# TEGG certified contractors



## zwodubber (Feb 24, 2011)

Is anyone here a TEGG contractor? It was brought up in a conversation today so I looked them up and would like some input from you guys. 

Has anyone looked into this and is it worth going through the training?

Thanks guys


----------



## drumnut08 (Sep 23, 2012)

zwodubber said:


> Is anyone here a TEGG contractor? It was brought up in a conversation today so I looked them up and would like some input from you guys.
> 
> Has anyone looked into this and is it worth going through the training?
> 
> Thanks guys


A contractor I used to work for had a TEGG service division that lasted quite a few years , until he organized ( went union ) and opened up his own testing / preventative maintenance company . The way I understood it , it was like a franchise ? I never worked for TEGG , but I know the guys he had doing the work all went to school for testing and medium / high voltage training . My guess is , he didn't make enough money with TEGG , but makes a killing now with his own testing company .


----------



## zwodubber (Feb 24, 2011)

drumnut08 said:


> A contractor I used to work for had a TEGG service division that lasted quite a few years , until he organized ( went union ) and opened up his own testing / preventative maintenance company . The way I understood it , it was like a franchise ? I never worked for TEGG , but I know the guys he had doing the work all went to school for testing and medium / high voltage training . My guess is , he didn't make enough money with TEGG , but makes a killing now with his own testing company .

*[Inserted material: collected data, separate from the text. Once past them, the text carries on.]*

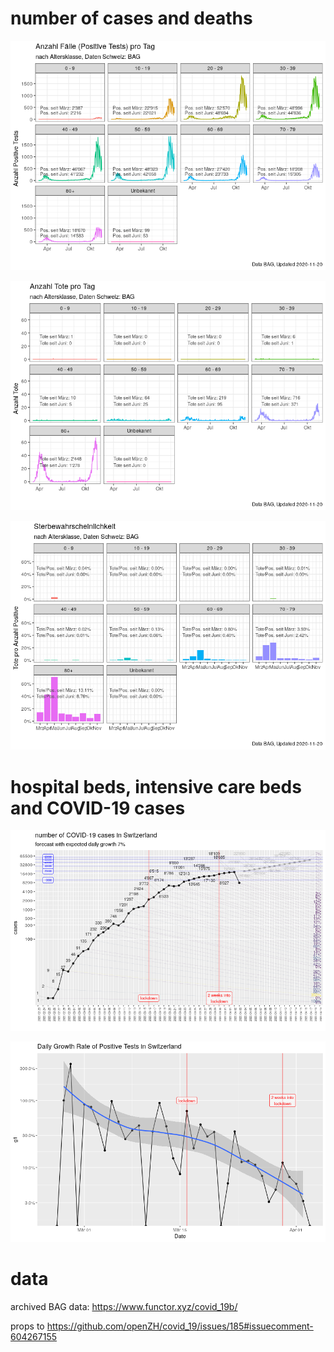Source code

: # number of cases and deaths

![](swiss-tests/cases-nov.png)

![](swiss-tests/deaths-nov.png)

![](swiss-tests/deathchance-nov.png)


# hospital beds, intensive care beds and COVID-19 cases

![](cases.png)

![](growth_rate.png)

# data

archived BAG data: https://www.functor.xyz/covid_19b/

props to https://github.com/openZH/covid_19/issues/185#issuecomment-604267155
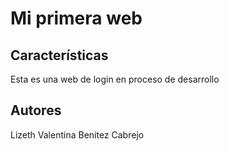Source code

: # Mi primera web 

## Características 
Esta es una web de login en proceso de desarrollo 

## Autores

Lizeth Valentina Benitez Cabrejo 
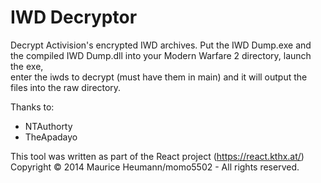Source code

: IWD Decryptor
========

Decrypt Activision's encrypted IWD archives.
Put the IWD Dump.exe and the compiled IWD Dump.dll into your Modern Warfare 2 directory, launch the exe,  
enter the iwds to decrypt (must have them in main) and it will output the files into the raw directory.  

Thanks to:
- NTAuthorty  
- TheApadayo  

This tool was written as part of the React project (https://react.kthx.at/)  
Copyright © 2014 Maurice Heumann/momo5502 - All rights reserved.  
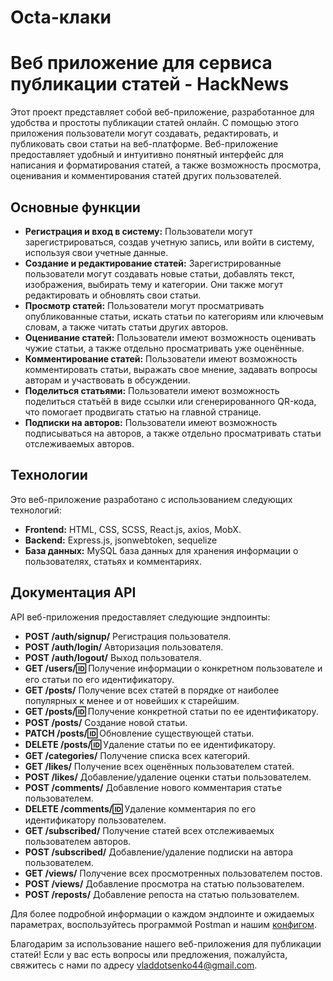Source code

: # Octa-клаки
# Веб приложение для сервиса публикации статей - HackNews

Этот проект представляет собой веб-приложение, разработанное для удобства и простоты публикации статей онлайн. С помощью этого приложения пользователи могут создавать, редактировать, и публиковать свои статьи на веб-платформе. Веб-приложение предоставляет удобный и интуитивно понятный интерфейс для написания и форматирования статей, а также возможность просмотра, оценивания и комментирования статей других пользователей.

## Основные функции

- **Регистрация и вход в систему:** Пользователи могут зарегистрироваться, создав учетную запись, или войти в систему, используя свои учетные данные.
- **Создание и редактирование статей:** Зарегистрированные пользователи могут создавать новые статьи, добавлять текст, изображения, выбирать тему и категории. Они также могут редактировать и обновлять свои статьи.
- **Просмотр статей:** Пользователи могут просматривать опубликованные статьи, искать статьи по категориям или ключевым словам, а также читать статьи других авторов.
- **Оценивание статей:** Пользователи имеют возможность оценивать чужие статьи, а также отдельно просматривать уже оценённые.
- **Комментирование статей:** Пользователи имеют возможность комментировать статьи, выражать свое мнение, задавать вопросы авторам и участвовать в обсуждении.
- **Поделиться статьями:** Пользователи имеют возможность поделиться статьёй в виде ссылки или сгенерированного QR-кода, что помогает продвигать статью на главной странице. 
- **Подписки на авторов:** Пользователи имеют возможность подписываться на авторов, а также отдельно просматривать статьи отслеживаемых авторов.

## Технологии

Это веб-приложение разработано с использованием следующих технологий:

- **Frontend:** HTML, CSS, SCSS, React.js, axios, MobX.
- **Backend:** Express.js, jsonwebtoken, sequelize
- **База данных:** MySQL база данных для хранения информации о пользователях, статьях и комментариях.

## Документация API

API веб-приложения предоставляет следующие эндпоинты:

- **POST /auth/signup/** Регистрация пользователя.
- **POST /auth/login/** Авторизация пользователя.
- **POST /auth/logout/** Выход пользователя.
- **GET /users/:id:** Получение информации о конкретном пользователе и его статьи по его идентификатору.
- **GET /posts/** Получение всех статей в порядке от наиболее популярных к менее и от новейших к старейшим.
- **GET /posts/:id:** Получение конкретной статьи по ее идентификатору.
- **POST /posts/** Создание новой статьи.
- **PATCH /posts/:id:** Обновление существующей статьи.
- **DELETE /posts/:id:** Удаление статьи по ее идентификатору.
- **GET /categories/** Получение списка всех категорий.
- **GET /likes/** Получение всех оценённых пользователем статей.
- **POST /likes/** Добавление/удаление оценки статьи пользователем.
- **POST /comments/** Добавление нового комментария статье пользователем.
- **DELETE /comments/:id:** Удаление комментария по его идентификатору пользователем.
- **GET /subscribed/** Получение статей всех отслеживаемых пользователем авторов.
- **POST /subscribed/** Добавление/удаление подписки на автора пользователем.
- **GET /views/** Получение всех просмотренных пользователем постов.
- **POST /views/** Добавление просмотра на статью пользователем.
- **POST /reposts/** Добавление репоста на статью пользователем.


Для более подробной информации о каждом эндпоинте и ожидаемых параметрах, воспользуйтесь программой Postman и нашим [конфигом](Octa-клаки_server.postman_collection.json).

Благодарим за использование нашего веб-приложения для публикации статей! Если у вас есть вопросы или предложения, пожалуйста, свяжитесь с нами по адресу vladdotsenko44@gmail.com.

Yeah from what I read you go for training and certification, then you (or your company) is TEGG "certified".


----------



## Zog (Apr 15, 2009)

Most of the TEGG companies failed, they tried to compete with NETA companies but the training was not even close to being enough. Still a few out there though.


----------



## zwodubber (Feb 24, 2011)

Zog said:


> Most of the TEGG companies failed, they tried to compete with NETA companies but the training was not even close to being enough. Still a few out there though.



Thank you


----------



## JohnR (Apr 12, 2010)

It is a franchise, they bench on the fact that, as one of the owners of the T--- name is a insurance company, they can get cheaper insurance than any of the competition.

I worked for a company that tried it, They decided after a couple years of having NO luck with "salespeople" that T--- supplied, (and were nearly or completly worthless) that the entire idea was a waste of time. 
This company (not T---) does not believe in service work, they think that construction is the only way to make money. IDK service is fine if billed correctly. I kind of got the idea that the franchise fees were kind of high, but that also depends on your market and your sales. 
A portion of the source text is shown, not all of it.